- Problem to work on -
Pull every line containing "delete" from the listing below.
━━ Task inputs
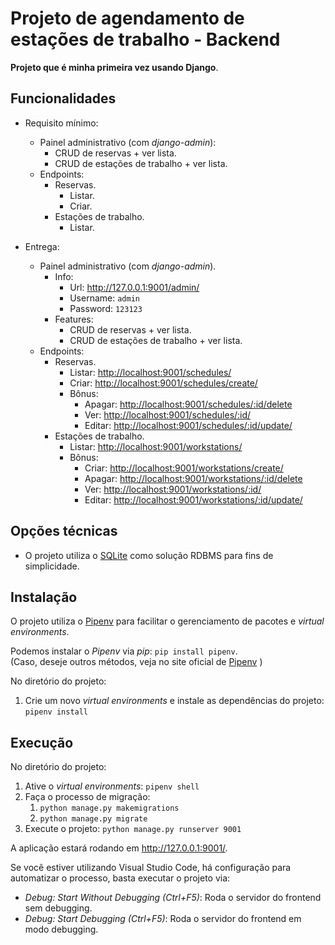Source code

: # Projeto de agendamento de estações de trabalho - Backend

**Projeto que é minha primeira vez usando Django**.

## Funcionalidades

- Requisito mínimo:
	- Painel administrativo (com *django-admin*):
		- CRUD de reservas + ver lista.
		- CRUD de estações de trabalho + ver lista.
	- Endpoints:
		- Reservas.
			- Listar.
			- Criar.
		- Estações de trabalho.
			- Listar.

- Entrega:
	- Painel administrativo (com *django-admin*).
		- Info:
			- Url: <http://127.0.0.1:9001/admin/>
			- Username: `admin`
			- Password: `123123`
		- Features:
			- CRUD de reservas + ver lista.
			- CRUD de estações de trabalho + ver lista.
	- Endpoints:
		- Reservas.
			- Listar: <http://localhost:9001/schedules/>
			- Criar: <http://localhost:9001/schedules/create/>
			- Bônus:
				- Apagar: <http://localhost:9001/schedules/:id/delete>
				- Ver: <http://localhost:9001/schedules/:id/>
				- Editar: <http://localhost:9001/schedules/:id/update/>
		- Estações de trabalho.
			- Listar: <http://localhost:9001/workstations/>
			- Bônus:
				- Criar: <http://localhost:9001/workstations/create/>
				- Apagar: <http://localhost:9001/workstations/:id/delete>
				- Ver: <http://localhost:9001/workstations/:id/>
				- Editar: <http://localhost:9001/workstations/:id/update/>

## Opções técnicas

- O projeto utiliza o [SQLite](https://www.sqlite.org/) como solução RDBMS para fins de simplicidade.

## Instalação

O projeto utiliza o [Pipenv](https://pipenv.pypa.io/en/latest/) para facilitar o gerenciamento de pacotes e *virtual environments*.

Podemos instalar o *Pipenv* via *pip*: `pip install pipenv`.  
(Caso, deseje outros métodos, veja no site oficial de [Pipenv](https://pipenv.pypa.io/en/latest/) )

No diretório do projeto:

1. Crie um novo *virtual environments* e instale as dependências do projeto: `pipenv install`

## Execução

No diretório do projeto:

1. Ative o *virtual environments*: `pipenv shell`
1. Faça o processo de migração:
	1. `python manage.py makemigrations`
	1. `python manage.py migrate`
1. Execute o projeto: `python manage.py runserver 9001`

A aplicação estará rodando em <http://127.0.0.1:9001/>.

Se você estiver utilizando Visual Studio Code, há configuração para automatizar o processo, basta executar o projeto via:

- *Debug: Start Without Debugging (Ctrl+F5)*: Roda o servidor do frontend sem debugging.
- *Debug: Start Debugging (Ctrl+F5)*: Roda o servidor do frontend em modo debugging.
━━━━
━━ Task inputs
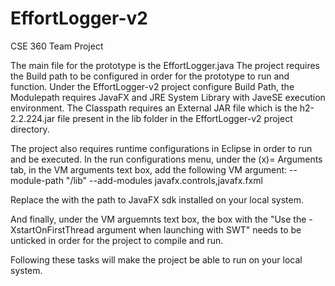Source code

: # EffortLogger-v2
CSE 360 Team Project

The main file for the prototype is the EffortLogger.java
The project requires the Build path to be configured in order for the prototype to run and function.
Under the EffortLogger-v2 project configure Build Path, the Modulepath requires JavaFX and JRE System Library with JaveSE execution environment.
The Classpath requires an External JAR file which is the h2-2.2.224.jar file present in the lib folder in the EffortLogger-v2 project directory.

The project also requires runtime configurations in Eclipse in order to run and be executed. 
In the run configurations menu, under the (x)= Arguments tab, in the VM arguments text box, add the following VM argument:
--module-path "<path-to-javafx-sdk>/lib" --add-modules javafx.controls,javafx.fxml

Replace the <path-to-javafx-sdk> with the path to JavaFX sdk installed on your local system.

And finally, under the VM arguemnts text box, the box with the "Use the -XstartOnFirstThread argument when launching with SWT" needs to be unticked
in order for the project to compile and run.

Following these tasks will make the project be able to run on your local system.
━━━━
- Solution to the exercise -
				- Apagar: <http://localhost:9001/schedules/:id/delete>
				- Apagar: <http://localhost:9001/workstations/:id/delete>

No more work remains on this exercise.